Sie fragen, ob „wir noch ein Rechtsstaat“ sind und schreiben, mein JA zum Einsatz (und das von 444 Kollegen im Bundestag) verstoße „gegen das Grundgesetz“ – so, als würden Bundestagsabgeordnete eine Grundgesetzverletzung quasi billigend und leichtfertig in Kauf nehmen. Ich weiß nicht, wie Sie diese sehr absolute Unterstellung fundiert beurteilen wollen… allein die Strafanzeige von drei Schriftstellern dürfte da kaum ausreichend sein. Fakt ist in jedem Fall, dass ich – wie alle meine Bundestagskollegen – mich sehr ausführlich und unter Hinzuziehung von unterschiedlicher juristischer Expertise exakt mit dieser Frage beschäftigt habe. Wenn ich der Auffassung gewesen wäre, dieses Mandat sei nicht verfassungskonform, so hätte ich ganz sicher nicht mit „Ja“ gestimmt. Im Antrag der Bundesregierung zur Erteilung eines Mandates zum „Einsatz bewaffneter deutscher Streitkräfte zur Verhütung und Unterbindung terroristischer Handlungen durch die Terrororganisation ISIS“ wird festgestellt:

- „Die Entsendung bewaffneter deutscher Streitkräfte erfolgt im Rahmen und nach den Regeln eines Systems gegenseitiger kollektiver Sicherheit nach Art. 24 Abs. 2 des Grundgesetzes. Der Einsatz erfolgt in Übereinstimmung mit den verfassungsrechtlichen und völkerrechtlichen Vorgaben für Auslandseinsätze der Bundeswehr.“

- Durch den Einsatz „unterstützt die Bundesrepublik … die internationale Allianz … auf der Grundlage des Rechts auf kollektive Selbstverteidigung gemäß Art. 51 der Charta der Vereinten Nationen.“ (Der internationalen Allianz gehören übrigens mittlerweile 64 Staaten an, die sich zur Bekämpfung der IS 2014 formiert haben!)

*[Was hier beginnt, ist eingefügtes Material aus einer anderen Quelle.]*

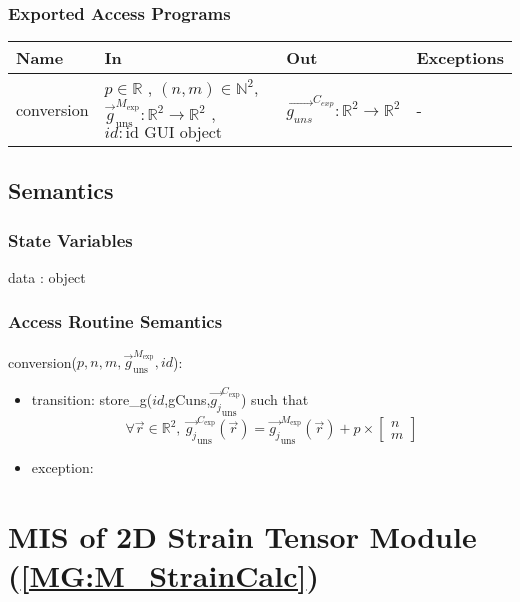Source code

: \documentclass[12pt, titlepage]{article}
\begin{document}
\subsubsection{Exported Access Programs}

\begin{center}
\begin{tabular}{p{2cm} p{4cm} p{4cm} p{2cm}}
\hline
\textbf{Name} & \textbf{In} & \textbf{Out} & \textbf{Exceptions} \\
\hline
conversion & $p \in \mathbb{R}$ , $(n,m) \in \mathbb{N}^2$, $\overrightarrow{g}_{\text{uns}}^{M_{\text{exp}}}:\mathbb{R}^2\rightarrow\mathbb{R}^2$ , $id : \text{id GUI object}$  & $\overrightarrow{g_{uns}}^{C_{exp}}:\mathbb{R}^2\rightarrow\mathbb{R}^2$ & - \\
\hline
\end{tabular}
\end{center}

\subsection{Semantics}

\subsubsection{State Variables}
data : object

\subsubsection{Access Routine Semantics}

\noindent conversion($p,n,m,\overrightarrow{g}_{\text{uns}}^{M_{\text{exp}}},id$):
\begin{itemize}
\item transition: store{\_}g($id$,gCuns,$\overrightarrow{g_{j}}_{\text{uns}}^{C_{\text{exp}}}$) such that
	\begin{equation*}
	\forall \vec{r} \in \mathbb{R}^2, \
	\overrightarrow{g_{j}}_{\text{uns}}^{C_{\text{exp}}}(\vec{r})= \overrightarrow{g_{j}}_{\text{uns}}^{M_{\text{exp}}}(\vec{r}) + p \times \begin{bmatrix}
	n \\
	m
	\end{bmatrix}
	\end{equation*}
\item exception:  
\end{itemize}

\section{MIS of 2D Strain Tensor Module (\texorpdfstring{\cref{MG:M_StrainCalc}}))} \label{MIS_StrainCalc}
\end{document}
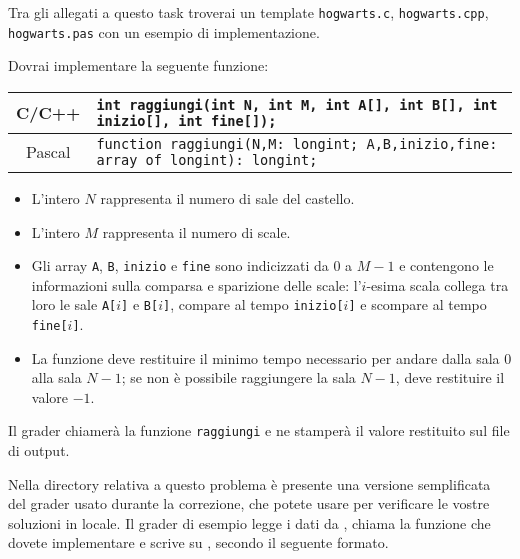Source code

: \begin{warning}
Tra gli allegati a questo task troverai un template \texttt{hogwarts.c}, \texttt{hogwarts.cpp}, \texttt{hogwarts.pas} con un esempio di implementazione.
\end{warning}

Dovrai implementare la seguente funzione:

\begin{center}\begin{tabularx}{\textwidth}{|c|X|}
\hline
C/C++  & \verb|int raggiungi(int N, int M, int A[], int B[], int inizio[], int fine[]);|\\
\hline
Pascal  & \verb|function raggiungi(N,M: longint; A,B,inizio,fine: array of longint): longint;|\\
\hline
\end{tabularx}\end{center}

\begin{itemize}[nolistsep]
  \item L'intero $N$ rappresenta il numero di sale del castello.
  \item L'intero $M$ rappresenta il numero di scale.
  \item Gli array \texttt{A}, \texttt{B}, \texttt{inizio} e \texttt{fine} sono indicizzati da $0$ a $M-1$ e contengono le informazioni sulla comparsa e sparizione delle scale: l'$i$-esima scala collega tra loro le sale \texttt{A[$i$]} e \texttt{B[$i$]}, compare al tempo \texttt{inizio[$i$]} e scompare al tempo \texttt{fine[$i$]}.
  \item La funzione deve restituire il minimo tempo necessario per andare dalla sala $0$ alla sala $N-1$; se non è possibile raggiungere la sala $N-1$, deve restituire il valore $-1$.
\end{itemize}

\medskip

Il grader chiamerà la funzione \texttt{raggiungi} e ne stamperà il valore restituito sul file di output.



\Grader
Nella directory relativa a questo problema è presente una versione semplificata del grader usato durante la correzione, che potete usare per verificare le vostre soluzioni in locale. Il grader di esempio legge i dati da , chiama la funzione che dovete implementare e scrive su \outputfile{}, secondo il seguente formato.

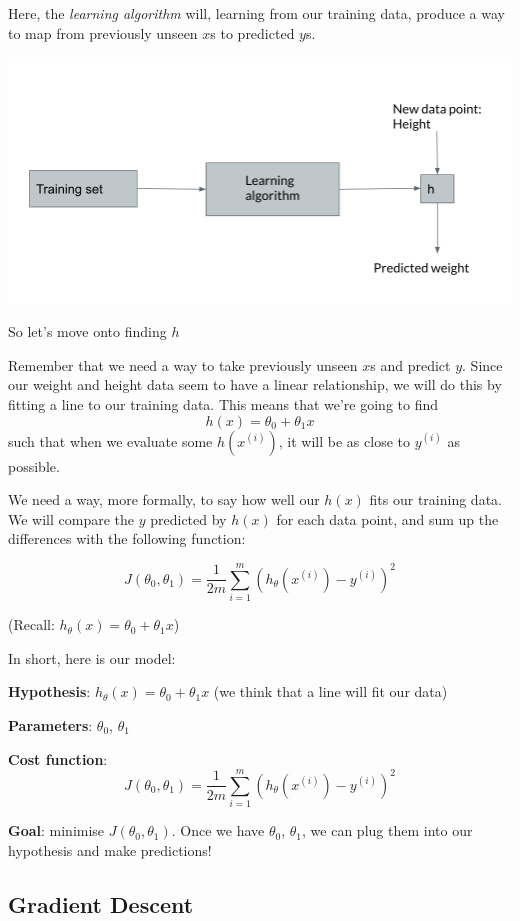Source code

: \documentclass[12pt]{article}
\begin{document}
Here, the \textit{learning algorithm} will, learning from our training data, produce a way to map from previously unseen $x$s to predicted $y$s.


\includegraphics[width={\textwidth}]{the-model}


So let's move onto finding $h$

Remember that we need a way to take previously unseen $x$s and predict $y$. Since our weight and height data seem to have a linear relationship, we will do this by fitting a line to our training data. This means that we're going to find \[h(x) = \theta_0 + \theta_1x\] such that when we evaluate some $h(x^{(i)})$, it will be as close to $y^{(i)}$ as possible. 

We need a way, more formally, to say how well our $h(x)$ fits our training data. We will compare the $y$ predicted by $h(x)$ for each data point, and sum up the differences with the following function:

\[J(\theta_0, \theta_1) = \frac{1}{2m} \sum^m_{i=1}(h_\theta(x^{(i)}) - y^{(i)})^2\]

(Recall: $h_\theta(x) = \theta_0 + \theta_1x$)

In short, here is our model:

\textbf{Hypothesis}: $h_\theta(x) = \theta_0 + \theta_1x$ (we think that a line will fit our data)

\textbf{Parameters}: $\theta_0$, $\theta_1$

\textbf{Cost function}: \[J(\theta_0, \theta_1) = \frac{1}{2m} \sum^m_{i=1}(h_\theta(x^{(i)}) - y^{(i)})^2\]

\textbf{Goal}: minimise $J(\theta_0, \theta_1)$. Once we have $\theta_0$, $\theta_1$, we can plug them into our hypothesis and make predictions! 

\subsection{Gradient Descent}
\end{document}
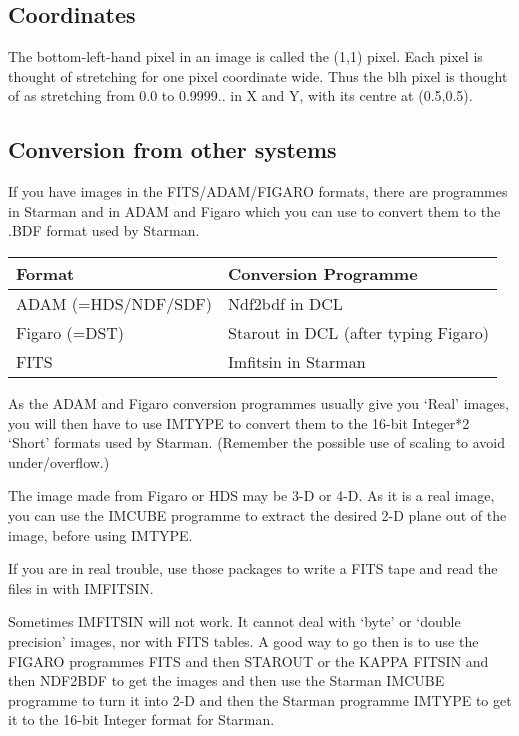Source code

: \subsection{Coordinates}

The bottom-left-hand pixel in an image is called the (1,1) pixel. Each
pixel is thought of stretching for one pixel coordinate wide. Thus the 
blh pixel is thought of as stretching from 0.0 to 0.9999.. in X and Y,
with its centre at (0.5,0.5).


\subsection{Conversion from other systems}

If you have images in the FITS/ADAM/FIGARO formats, there are 
programmes in Starman and in ADAM and Figaro which you can use to 
convert them to the .BDF format used by Starman. 

\hspace{4ex} \begin{tabular}[c]{|l|l|} \hline
   Format              &   Conversion Programme \\ \hline
   ADAM (=HDS/NDF/SDF) &   Ndf2bdf in DCL \\
   Figaro (=DST)       &   Starout in DCL (after typing Figaro) \\
   FITS                &   Imfitsin in Starman \\ \hline
\end{tabular}

As the ADAM and Figaro conversion programmes usually give you `Real'
images, you will then have to use IMTYPE to convert them to the 16-bit
Integer*2 `Short' formats used by Starman. (Remember the possible use 
of scaling to avoid under/overflow.)

The image made from Figaro or HDS may be 3-D or 4-D. As it is
a real image, you can use the IMCUBE programme to extract
the desired 2-D plane out of the image, before using IMTYPE.
    
If you are in real trouble, use those packages to write a FITS tape
and read the files in with IMFITSIN.

Sometimes IMFITSIN will not work. It cannot deal with `byte' or
`double precision' images, nor with FITS tables.
A good way to go then is to use the FIGARO programmes
FITS and then STAROUT or the KAPPA FITSIN and then NDF2BDF to get the
images and then use the Starman IMCUBE programme
to turn it into 2-D and then the Starman programme IMTYPE to get it
to the 16-bit Integer format for Starman.


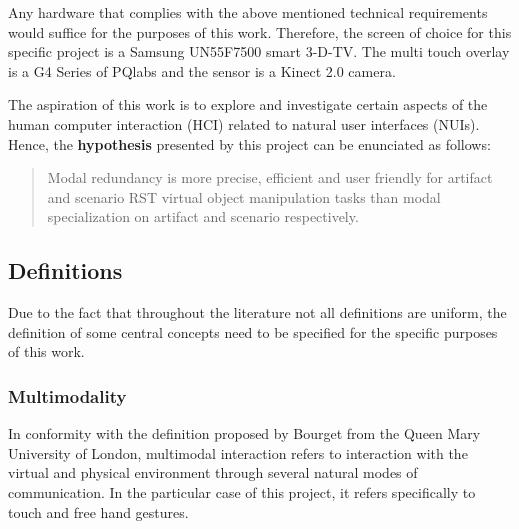 \documentclass[12pt]{extarticle}
\begin{document}
Any hardware that complies with the above mentioned technical requirements would suffice for the purposes of this work. Therefore, the screen of choice for this specific project is a Samsung UN55F7500 smart 3-D-TV. The multi touch overlay is a G4 Series of PQlabs and the sensor is a Kinect 2.0 camera.

The aspiration of this work is to explore and investigate certain aspects of the human computer interaction (HCI) related to natural user interfaces (NUIs). Hence, the \textbf{hypothesis} presented by this project can be enunciated as follows:

\begin{quotation}
Modal redundancy is more precise, efficient and user friendly for artifact and scenario RST virtual object manipulation tasks than modal specialization on artifact and scenario respectively.
\end{quotation}



\subsection{Definitions}
Due to the fact that throughout the literature not all definitions are uniform, the definition of some central concepts need to be specified for the specific purposes of this work.

\subsubsection {Multimodality}
In conformity with the definition proposed by Bourget \cite{multimodality} from the Queen Mary University of London, multimodal interaction refers to interaction with the virtual and physical environment through several natural modes of communication. In the particular case of this project, it refers specifically to touch and free hand gestures.
\end{document}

- Zusätzlich erfüllt der Einsatz, der zur kollektiven Selbstverteidigung zu Gunsten von Frankreich geleistet wird, die EU-Beistandsklausel nach Art. 42 Abs. 7 des Vertrages über die Europäische Union.

Diesen Ausführungen stimme ich zu. Ich stimme allerdings vor allem deshalb dem Einsatz zu – wie ich eingangs erläutert habe – weil dieser international abgestimmt und in der Sache erforderlich ist. Ich möchte Sie auch auf meine persönliche Erläuterung zum Syrien-Einsatz hinweisen, die ich auf meiner Website www.bettina-hagedorn.de unter „Aktuelles“ veröffentlicht habe.